Oh, those multi-billion dollar publicly traded US companies and their contests of civic do-goodery.
Assuming the tone of The US Constitution, the Google / Verizon statement declares, “It is imperative that we find ways to protect the future openness of the Internet”. Then it offers several recommendations that allegedly reduce the public’s power to do anything but pay more money to Google and Verizon. This would happen by creating two tiers of online content delivery: one that goes fast and one that sucks. Guess which one’s free.
How the proposal might affect advertising is still anyone’s guess. When the government created cable television, commercials momentarily disappeared altogether because, you know, TV shows don’t need sponsors if the consumer’s already paying for them. But once the viewing public forgot about the days of “free tv,” the commercials gradually reappeared and now nobody cares if a mini-network star violates the lower right-hand portion of the screen in the middle of Shark Week.
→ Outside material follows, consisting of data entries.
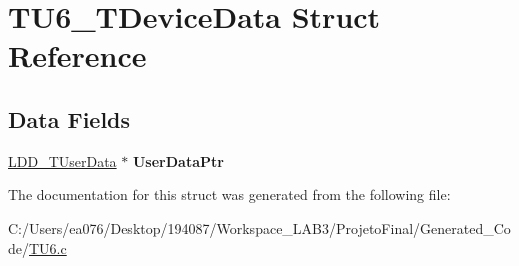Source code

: \hypertarget{struct_t_u6___t_device_data}{\section{T\-U6\-\_\-\-T\-Device\-Data Struct Reference}
\label{struct_t_u6___t_device_data}
}
\subsection*{Data Fields}
\begin{DoxyCompactItemize}
\item 
\hypertarget{struct_t_u6___t_device_data_a3da710c972fa932af8856615550548e1}{\hyperlink{group___p_e___types__module_ga0b66a73f87238a782318aa0be7578e35}{L\-D\-D\-\_\-\-T\-User\-Data} $\ast$ {\bfseries User\-Data\-Ptr}}\label{struct_t_u6___t_device_data_a3da710c972fa932af8856615550548e1}

\end{DoxyCompactItemize}


The documentation for this struct was generated from the following file\-:\begin{DoxyCompactItemize}
\item 
C\-:/\-Users/ea076/\-Desktop/194087/\-Workspace\-\_\-\-L\-A\-B3/\-Projeto\-Final/\-Generated\-\_\-\-Code/\hyperlink{_t_u6_8c}{T\-U6.\-c}\end{DoxyCompactItemize}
Not surprisingly, online response has been vicious. The Huffington Post calls the proposal, “The end of the internet as we know it.” PC World compares it to, “inviting Al Qaeda, North Korea and Iran to work out a plan for defending the nation”. I like the gangster / protection analogy. It’s like Google and Verizon come walking right into our pizza parlor and offer to provide us with a service that we neither requested nor need — I mean, the internet works fine for me and —
Wait. Is that a gun you’re holding?
Sadly, the scheme follows so many US traditions that it would take a gigantic search engine to list them all.
One that most often comes to mind is the fate of the Colorado River. Until roughly a hundred years ago, it nurtured one of the world’s greatest wetlands and a number of thriving cultures on its flow into Mexico. Then we dammed it all to facilitate commercial farming, population growth and the creation of Lakes Mead, Powell and Havasu. The resulting two-tiered delivery system gave the US an endless supply of cheap water and countless hours of Girls Gone Wild. Mexico got a desert.
But there is hope. An even older tradition dating back to the late English Renaissance allows information seekers the freedom they desire while simultaneously confounding the Google / Verizon pact to abduct the world’s supply of knowledge. It’s called the Public Library system. It rents books and CDs and DVDs and internet access for free, and the people who run it go at the same pace for everybody. Best of all, when you view the content, there’s no dancing clip art or spastic interest rates flashing in your eyes.
And since the Public Library system is part of US Public Policy, Google and Verizon cannot affect it.